## WHAT IS BEING ASKED
Repeat the records exactly. Leave out the pictures.

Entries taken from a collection
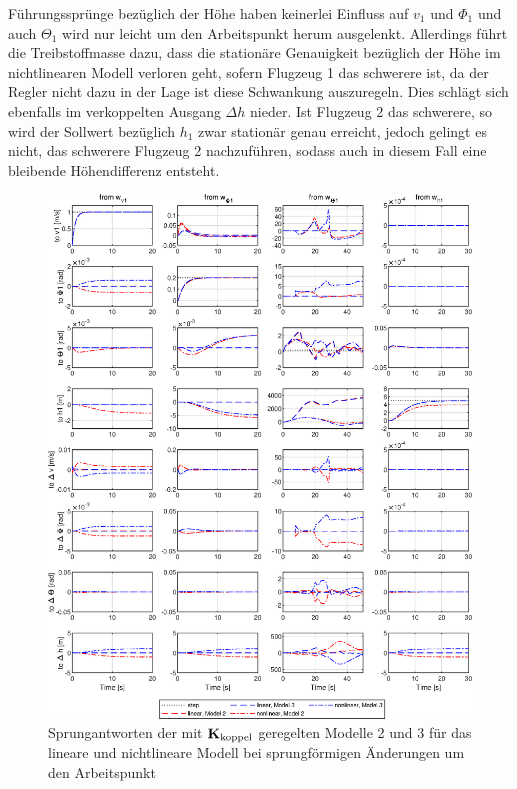 Führungssprünge bezüglich der Höhe haben keinerlei Einfluss auf $v_1$ und $\Phi_1$ und auch $\Theta_1$ wird nur leicht um den Arbeitspunkt herum ausgelenkt. Allerdings führt die Treibstoffmasse dazu, dass die stationäre Genauigkeit bezüglich der Höhe im nichtlinearen Modell verloren geht, sofern Flugzeug 1 das schwerere ist, da der Regler nicht dazu in der Lage ist diese Schwankung auszuregeln. Dies schlägt sich ebenfalls im verkoppelten Ausgang $\Delta h $ nieder. Ist Flugzeug 2 das schwerere, so wird der Sollwert bezüglich $h_1$ zwar stationär genau erreicht, jedoch gelingt es nicht, das schwerere Flugzeug 2 nachzuführen, sodass auch in diesem Fall eine bleibende Höhendifferenz entsteht. 
\begin{figure}[H] %
	\centering
	\includegraphics[width=\linewidth]{./Bilder/outputs_lin_nlin_two_masses_um_AP.eps}
	\caption{Sprungantworten der mit ${\boldsymbol{\mathrm{K}}}_{\textnormal{koppel}}$ geregelten Modelle 2 und 3 für das lineare und nichtlineare Modell bei sprungförmigen Änderungen um den Arbeitspunkt}
	\label{fig:outputs_linear_nlinear_two_masses}
\end{figure}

## EXERCISE OUTPUT
 Führungssprünge bezüglich der Höhe haben keinerlei Einfluss auf $v_1$ und $\Phi_1$ und auch $\Theta_1$ wird nur leicht um den Arbeitspunkt herum ausgelenkt. Allerdings führt die Treibstoffmasse dazu, dass die stationäre Genauigkeit bezüglich der Höhe im nichtlinearen Modell verloren geht, sofern Flugzeug 1 das schwerere ist, da der Regler nicht dazu in der Lage ist diese Schwankung auszuregeln. Dies schlägt sich ebenfalls im verkoppelten Ausgang $\Delta h $ nieder. Ist Flugzeug 2 das schwerere, so wird der Sollwert bezüglich $h_1$ zwar stationär genau erreicht, jedoch gelingt es nicht, das schwerere Flugzeug 2 nachzuführen, sodass auch in diesem Fall eine bleibende Höhendifferenz entsteht. 
\begin{figure}[H] %
	\centering
	\includegraphics[width=\linewidth]{./Bilder/outputs_lin_nlin_two_masses_um_AP.eps}
	\caption{Sprungantworten der mit ${\boldsymbol{\mathrm{K}}}_{\textnormal{koppel}}$ geregelten Modelle 2 und 3 für das lineare und nichtlineare Modell bei sprungförmigen Änderungen um den Arbeitspunkt}
	\label{fig:outputs_linear_nlinear_two_masses}
\end{figure}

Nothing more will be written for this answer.